The flush that rises in Emery's neck is anger.

At being reduced. At some faceless client he has never met deciding that Emery's professional judgment is subordinate to whatever conclusions the man has drawn from him asking for more time.

He has never in his life been a loose end.

He is both insulted and annoyed that the client is being so impatient about a contract that everyone in the briefing room agreed was practically suicide.

But the insult is less important than the math, and the math is bad.

He is one man. The client, whoever he is, has resources.

He has people. He sent men to the guild house, which means he knows where Emery lives, which means the guild house is no longer safe.

The guild itself provides a measure of protection, certain rules about not attacking operatives in guild territory, but those rules have limits and a client with enough money can find the cracks in any structure.

"I can't go back," Emery says.

Doss shakes his head. "Not until this settles. And I don't think it's going to settle."

"Do you know who the client is?"

"No. Nobody does. Greaves doesn't even know. The contract came through a broker."

Emery grips the bridge railing and looks down into the gorge.

The Grith is visible from here, a ribbon of black water far below, winding through the lowest levels.

Things move in it, dark shapes that surface and submerge without pattern.

Above, the gorge walls rise toward the sunlit upper layers, the stone honeycombed with dwellings and shops and the glittering crystal extensions of fae architecture that scatter light downward into the gloom.
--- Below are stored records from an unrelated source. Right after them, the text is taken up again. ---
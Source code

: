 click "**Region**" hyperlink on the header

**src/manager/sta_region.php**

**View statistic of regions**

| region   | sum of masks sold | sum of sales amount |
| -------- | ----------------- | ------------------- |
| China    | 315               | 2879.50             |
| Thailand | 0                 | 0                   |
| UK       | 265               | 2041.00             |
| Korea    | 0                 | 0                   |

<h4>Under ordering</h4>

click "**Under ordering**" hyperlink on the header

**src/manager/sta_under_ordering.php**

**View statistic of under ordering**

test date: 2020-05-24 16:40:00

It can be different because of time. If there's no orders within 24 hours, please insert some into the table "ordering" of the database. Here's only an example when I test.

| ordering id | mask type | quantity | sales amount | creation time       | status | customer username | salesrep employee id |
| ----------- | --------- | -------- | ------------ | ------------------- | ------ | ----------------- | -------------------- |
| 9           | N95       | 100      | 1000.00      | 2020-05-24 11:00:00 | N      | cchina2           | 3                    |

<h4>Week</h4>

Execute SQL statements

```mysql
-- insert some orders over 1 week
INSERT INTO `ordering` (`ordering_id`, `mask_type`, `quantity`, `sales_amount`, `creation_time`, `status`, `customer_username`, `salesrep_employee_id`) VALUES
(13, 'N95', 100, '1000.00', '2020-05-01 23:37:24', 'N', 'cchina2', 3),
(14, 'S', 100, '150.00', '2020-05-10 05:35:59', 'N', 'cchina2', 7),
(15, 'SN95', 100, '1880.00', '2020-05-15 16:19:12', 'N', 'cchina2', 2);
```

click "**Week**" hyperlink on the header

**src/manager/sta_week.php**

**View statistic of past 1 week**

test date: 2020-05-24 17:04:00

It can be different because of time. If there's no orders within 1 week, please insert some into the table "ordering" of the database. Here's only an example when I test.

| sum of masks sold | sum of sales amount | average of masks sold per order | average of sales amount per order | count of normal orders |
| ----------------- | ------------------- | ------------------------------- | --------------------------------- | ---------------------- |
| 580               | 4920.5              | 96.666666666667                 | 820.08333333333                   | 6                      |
The Maw, a city that wasn't planned, wasn't built, wasn't governed with any consistency, and yet here it is: a thousand years of stubbornness and survival carved into the earth.

Emery has lived in it his entire life. He has never felt safe in it, but he has always understood its rules. The rules are changing.

"Thank you," he tells Doss. He means it. Doss is taking a risk by telling him this.